Available data:

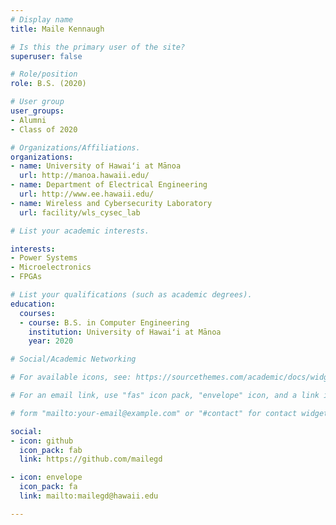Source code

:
 ```yaml
---
# Display name
title: Maile Kennaugh

# Is this the primary user of the site?
superuser: false

# Role/position
role: B.S. (2020)

# User group
user_groups:
- Alumni
- Class of 2020

# Organizations/Affiliations.
organizations:
- name: University of Hawaiʻi at Mānoa
  url: http://manoa.hawaii.edu/
- name: Department of Electrical Engineering
  url: http://www.ee.hawaii.edu/
- name: Wireless and Cybersecurity Laboratory
  url: facility/wls_cysec_lab

# List your academic interests.

interests:
- Power Systems
- Microelectronics
- FPGAs

# List your qualifications (such as academic degrees).
education:
  courses:
  - course: B.S. in Computer Engineering
    institution: University of Hawaiʻi at Mānoa
    year: 2020

# Social/Academic Networking

# For available icons, see: https://sourcethemes.com/academic/docs/widgets/#icons

# For an email link, use "fas" icon pack, "envelope" icon, and a link in the

# form "mailto:your-email@example.com" or "#contact" for contact widget.

social:
- icon: github
  icon_pack: fab
  link: https://github.com/mailegd

- icon: envelope
  icon_pack: fa
  link: mailto:mailegd@hawaii.edu

---
```

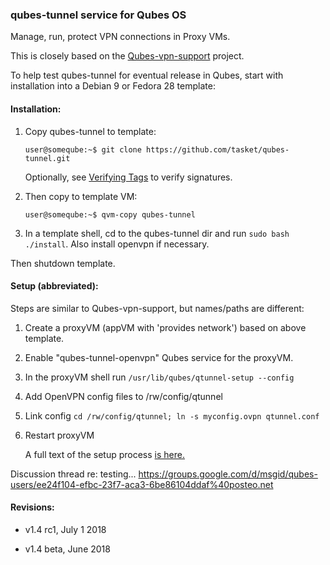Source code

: ### qubes-tunnel service for Qubes OS

Manage, run, protect VPN connections in Proxy VMs.

This is closely based on the [Qubes-vpn-support](https://github.com/tasket/Qubes-vpn-support) project.

To help test qubes-tunnel for eventual release in Qubes, start with installation into a Debian 9 or Fedora 28 template:

#### Installation:

1. Copy qubes-tunnel to template:
   ```
   user@someqube:~$ git clone https://github.com/tasket/qubes-tunnel.git
   ```

   Optionally, see [Verifying Tags](https://git-scm.com/book/en/v2/Git-Tools-Signing-Your-Work) to verify signatures.

2. Then copy to template VM:
   ```
   user@someqube:~$ qvm-copy qubes-tunnel
   ```

3. In a template shell, cd to the qubes-tunnel dir and run `sudo bash ./install`. Also install openvpn if necessary.

Then shutdown template.

#### Setup (abbreviated):

Steps are similar to Qubes-vpn-support, but names/paths are different:

1. Create a proxyVM (appVM with 'provides network') based on above template.
2. Enable "qubes-tunnel-openvpn" Qubes service for the proxyVM.
3. In the proxyVM shell run `/usr/lib/qubes/qtunnel-setup --config`
4. Add OpenVPN config files to /rw/config/qtunnel
5. Link config `cd /rw/config/qtunnel; ln -s myconfig.ovpn qtunnel.conf`
6. Restart proxyVM

   A full text of the setup process [is here.](https://github.com/tasket/qubes-doc/blob/tunnel/configuration/vpn.md#set-up-a-proxyvm-as-a-vpn-gateway-using-the-qubes-tunnel-service)

Discussion thread re: testing...
https://groups.google.com/d/msgid/qubes-users/ee24f104-efbc-23f7-aca3-6be86104ddaf%40posteo.net

#### Revisions:

* v1.4 rc1, July 1 2018

* v1.4 beta, June 2018

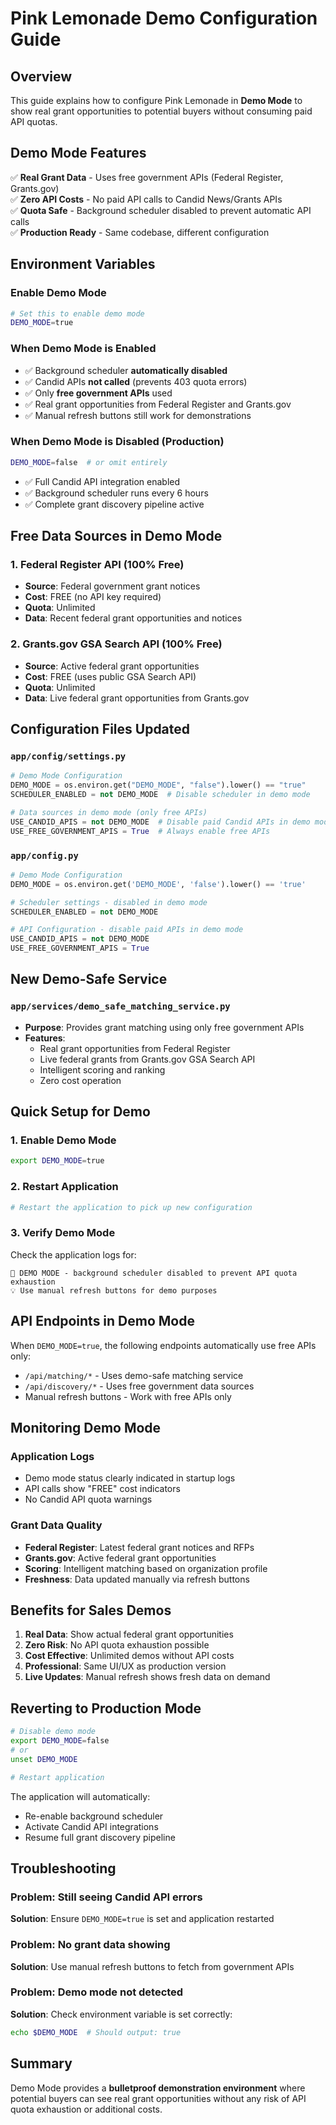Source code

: # Pink Lemonade Demo Configuration Guide

## Overview
This guide explains how to configure Pink Lemonade in **Demo Mode** to show real grant opportunities to potential buyers without consuming paid API quotas.

## Demo Mode Features

✅ **Real Grant Data** - Uses free government APIs (Federal Register, Grants.gov)  
✅ **Zero API Costs** - No paid API calls to Candid News/Grants APIs  
✅ **Quota Safe** - Background scheduler disabled to prevent automatic API calls  
✅ **Production Ready** - Same codebase, different configuration  

## Environment Variables

### Enable Demo Mode
```bash
# Set this to enable demo mode
DEMO_MODE=true
```

### When Demo Mode is Enabled
- ✅ Background scheduler **automatically disabled**
- ✅ Candid APIs **not called** (prevents 403 quota errors)  
- ✅ Only **free government APIs** used
- ✅ Real grant opportunities from Federal Register and Grants.gov
- ✅ Manual refresh buttons still work for demonstrations

### When Demo Mode is Disabled (Production)
```bash
DEMO_MODE=false  # or omit entirely
```
- ✅ Full Candid API integration enabled
- ✅ Background scheduler runs every 6 hours
- ✅ Complete grant discovery pipeline active

## Free Data Sources in Demo Mode

### 1. Federal Register API (100% Free)
- **Source**: Federal government grant notices
- **Cost**: FREE (no API key required)
- **Quota**: Unlimited
- **Data**: Recent federal grant opportunities and notices

### 2. Grants.gov GSA Search API (100% Free)
- **Source**: Active federal grant opportunities
- **Cost**: FREE (uses public GSA Search API)
- **Quota**: Unlimited
- **Data**: Live federal grant opportunities from Grants.gov

## Configuration Files Updated

### `app/config/settings.py`
```python
# Demo Mode Configuration
DEMO_MODE = os.environ.get("DEMO_MODE", "false").lower() == "true"
SCHEDULER_ENABLED = not DEMO_MODE  # Disable scheduler in demo mode

# Data sources in demo mode (only free APIs)
USE_CANDID_APIS = not DEMO_MODE  # Disable paid Candid APIs in demo mode
USE_FREE_GOVERNMENT_APIS = True  # Always enable free APIs
```

### `app/config.py`
```python
# Demo Mode Configuration
DEMO_MODE = os.environ.get('DEMO_MODE', 'false').lower() == 'true'

# Scheduler settings - disabled in demo mode
SCHEDULER_ENABLED = not DEMO_MODE

# API Configuration - disable paid APIs in demo mode
USE_CANDID_APIS = not DEMO_MODE
USE_FREE_GOVERNMENT_APIS = True
```

## New Demo-Safe Service

### `app/services/demo_safe_matching_service.py`
- **Purpose**: Provides grant matching using only free government APIs
- **Features**: 
  - Real grant opportunities from Federal Register
  - Live federal grants from Grants.gov GSA Search API
  - Intelligent scoring and ranking
  - Zero cost operation

## Quick Setup for Demo

### 1. Enable Demo Mode
```bash
export DEMO_MODE=true
```

### 2. Restart Application
```bash
# Restart the application to pick up new configuration
```

### 3. Verify Demo Mode
Check the application logs for:
```
🎯 DEMO MODE - background scheduler disabled to prevent API quota exhaustion
💡 Use manual refresh buttons for demo purposes
```

## API Endpoints in Demo Mode

When `DEMO_MODE=true`, the following endpoints automatically use free APIs only:

- `/api/matching/*` - Uses demo-safe matching service
- `/api/discovery/*` - Uses free government data sources
- Manual refresh buttons - Work with free APIs only

## Monitoring Demo Mode

### Application Logs
- Demo mode status clearly indicated in startup logs
- API calls show "FREE" cost indicators
- No Candid API quota warnings

### Grant Data Quality
- **Federal Register**: Latest federal grant notices and RFPs
- **Grants.gov**: Active federal grant opportunities
- **Scoring**: Intelligent matching based on organization profile
- **Freshness**: Data updated manually via refresh buttons

## Benefits for Sales Demos

1. **Real Data**: Show actual federal grant opportunities
2. **Zero Risk**: No API quota exhaustion possible
3. **Cost Effective**: Unlimited demos without API costs
4. **Professional**: Same UI/UX as production version
5. **Live Updates**: Manual refresh shows fresh data on demand

## Reverting to Production Mode

```bash
# Disable demo mode
export DEMO_MODE=false
# or
unset DEMO_MODE

# Restart application
```

The application will automatically:
- Re-enable background scheduler
- Activate Candid API integrations
- Resume full grant discovery pipeline

## Troubleshooting

### Problem: Still seeing Candid API errors
**Solution**: Ensure `DEMO_MODE=true` is set and application restarted

### Problem: No grant data showing
**Solution**: Use manual refresh buttons to fetch from government APIs

### Problem: Demo mode not detected
**Solution**: Check environment variable is set correctly:
```bash
echo $DEMO_MODE  # Should output: true
```

## Summary

Demo Mode provides a **bulletproof demonstration environment** where potential buyers can see real grant opportunities without any risk of API quota exhaustion or additional costs.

Your task: Print the records above word for word, omitting any picture they contain.

Answer to this task:
Source code

:
 ```yaml
---
# Display name
title: Maile Kennaugh

# Is this the primary user of the site?
superuser: false

# Role/position
role: B.S. (2020)

# User group
user_groups:
- Alumni
- Class of 2020

# Organizations/Affiliations.
organizations:
- name: University of Hawaiʻi at Mānoa
  url: http://manoa.hawaii.edu/
- name: Department of Electrical Engineering
  url: http://www.ee.hawaii.edu/
- name: Wireless and Cybersecurity Laboratory
  url: facility/wls_cysec_lab

# List your academic interests.

interests:
- Power Systems
- Microelectronics
- FPGAs

# List your qualifications (such as academic degrees).
education:
  courses:
  - course: B.S. in Computer Engineering
    institution: University of Hawaiʻi at Mānoa
    year: 2020

# Social/Academic Networking

# For available icons, see: https://sourcethemes.com/academic/docs/widgets/#icons

# For an email link, use "fas" icon pack, "envelope" icon, and a link in the

# form "mailto:your-email@example.com" or "#contact" for contact widget.

social:
- icon: github
  icon_pack: fab
  link: https://github.com/mailegd

- icon: envelope
  icon_pack: fa
  link: mailto:mailegd@hawaii.edu

---
```

Source code

: ### qubes-tunnel service for Qubes OS

Manage, run, protect VPN connections in Proxy VMs.

This is closely based on the [Qubes-vpn-support](https://github.com/tasket/Qubes-vpn-support) project.

To help test qubes-tunnel for eventual release in Qubes, start with installation into a Debian 9 or Fedora 28 template:

#### Installation:

1. Copy qubes-tunnel to template:
   ```
   user@someqube:~$ git clone https://github.com/tasket/qubes-tunnel.git
   ```

   Optionally, see [Verifying Tags](https://git-scm.com/book/en/v2/Git-Tools-Signing-Your-Work) to verify signatures.

2. Then copy to template VM:
   ```
   user@someqube:~$ qvm-copy qubes-tunnel
   ```

3. In a template shell, cd to the qubes-tunnel dir and run `sudo bash ./install`. Also install openvpn if necessary.

Then shutdown template.

#### Setup (abbreviated):

Steps are similar to Qubes-vpn-support, but names/paths are different:

1. Create a proxyVM (appVM with 'provides network') based on above template.
2. Enable "qubes-tunnel-openvpn" Qubes service for the proxyVM.
3. In the proxyVM shell run `/usr/lib/qubes/qtunnel-setup --config`
4. Add OpenVPN config files to /rw/config/qtunnel
5. Link config `cd /rw/config/qtunnel; ln -s myconfig.ovpn qtunnel.conf`
6. Restart proxyVM

   A full text of the setup process [is here.](https://github.com/tasket/qubes-doc/blob/tunnel/configuration/vpn.md#set-up-a-proxyvm-as-a-vpn-gateway-using-the-qubes-tunnel-service)

Discussion thread re: testing...
https://groups.google.com/d/msgid/qubes-users/ee24f104-efbc-23f7-aca3-6be86104ddaf%40posteo.net

#### Revisions:

* v1.4 rc1, July 1 2018

* v1.4 beta, June 2018

Source code

: # Pink Lemonade Demo Configuration Guide

## Overview
This guide explains how to configure Pink Lemonade in **Demo Mode** to show real grant opportunities to potential buyers without consuming paid API quotas.

## Demo Mode Features

✅ **Real Grant Data** - Uses free government APIs (Federal Register, Grants.gov)  
✅ **Zero API Costs** - No paid API calls to Candid News/Grants APIs  
✅ **Quota Safe** - Background scheduler disabled to prevent automatic API calls  
✅ **Production Ready** - Same codebase, different configuration  

## Environment Variables

### Enable Demo Mode
```bash
# Set this to enable demo mode
DEMO_MODE=true
```

### When Demo Mode is Enabled
- ✅ Background scheduler **automatically disabled**
- ✅ Candid APIs **not called** (prevents 403 quota errors)  
- ✅ Only **free government APIs** used
- ✅ Real grant opportunities from Federal Register and Grants.gov
- ✅ Manual refresh buttons still work for demonstrations

### When Demo Mode is Disabled (Production)
```bash
DEMO_MODE=false  # or omit entirely
```
- ✅ Full Candid API integration enabled
- ✅ Background scheduler runs every 6 hours
- ✅ Complete grant discovery pipeline active

## Free Data Sources in Demo Mode

### 1. Federal Register API (100% Free)
- **Source**: Federal government grant notices
- **Cost**: FREE (no API key required)
- **Quota**: Unlimited
- **Data**: Recent federal grant opportunities and notices

### 2. Grants.gov GSA Search API (100% Free)
- **Source**: Active federal grant opportunities
- **Cost**: FREE (uses public GSA Search API)
- **Quota**: Unlimited
- **Data**: Live federal grant opportunities from Grants.gov

## Configuration Files Updated

### `app/config/settings.py`
```python
# Demo Mode Configuration
DEMO_MODE = os.environ.get("DEMO_MODE", "false").lower() == "true"
SCHEDULER_ENABLED = not DEMO_MODE  # Disable scheduler in demo mode

# Data sources in demo mode (only free APIs)
USE_CANDID_APIS = not DEMO_MODE  # Disable paid Candid APIs in demo mode
USE_FREE_GOVERNMENT_APIS = True  # Always enable free APIs
```

### `app/config.py`
```python
# Demo Mode Configuration
DEMO_MODE = os.environ.get('DEMO_MODE', 'false').lower() == 'true'

# Scheduler settings - disabled in demo mode
SCHEDULER_ENABLED = not DEMO_MODE

# API Configuration - disable paid APIs in demo mode
USE_CANDID_APIS = not DEMO_MODE
USE_FREE_GOVERNMENT_APIS = True
```

## New Demo-Safe Service

### `app/services/demo_safe_matching_service.py`
- **Purpose**: Provides grant matching using only free government APIs
- **Features**: 
  - Real grant opportunities from Federal Register
  - Live federal grants from Grants.gov GSA Search API
  - Intelligent scoring and ranking
  - Zero cost operation

## Quick Setup for Demo

### 1. Enable Demo Mode
```bash
export DEMO_MODE=true
```

### 2. Restart Application
```bash
# Restart the application to pick up new configuration
```

### 3. Verify Demo Mode
Check the application logs for:
```
🎯 DEMO MODE - background scheduler disabled to prevent API quota exhaustion
💡 Use manual refresh buttons for demo purposes
```

## API Endpoints in Demo Mode

When `DEMO_MODE=true`, the following endpoints automatically use free APIs only:

- `/api/matching/*` - Uses demo-safe matching service
- `/api/discovery/*` - Uses free government data sources
- Manual refresh buttons - Work with free APIs only

## Monitoring Demo Mode

### Application Logs
- Demo mode status clearly indicated in startup logs
- API calls show "FREE" cost indicators
- No Candid API quota warnings

### Grant Data Quality
- **Federal Register**: Latest federal grant notices and RFPs
- **Grants.gov**: Active federal grant opportunities
- **Scoring**: Intelligent matching based on organization profile
- **Freshness**: Data updated manually via refresh buttons

## Benefits for Sales Demos

1. **Real Data**: Show actual federal grant opportunities
2. **Zero Risk**: No API quota exhaustion possible
3. **Cost Effective**: Unlimited demos without API costs
4. **Professional**: Same UI/UX as production version
5. **Live Updates**: Manual refresh shows fresh data on demand

## Reverting to Production Mode

```bash
# Disable demo mode
export DEMO_MODE=false
# or
unset DEMO_MODE

# Restart application
```

The application will automatically:
- Re-enable background scheduler
- Activate Candid API integrations
- Resume full grant discovery pipeline

## Troubleshooting

### Problem: Still seeing Candid API errors
**Solution**: Ensure `DEMO_MODE=true` is set and application restarted

### Problem: No grant data showing
**Solution**: Use manual refresh buttons to fetch from government APIs

### Problem: Demo mode not detected
**Solution**: Check environment variable is set correctly:
```bash
echo $DEMO_MODE  # Should output: true
```

## Summary

Demo Mode provides a **bulletproof demonstration environment** where potential buyers can see real grant opportunities without any risk of API quota exhaustion or additional costs.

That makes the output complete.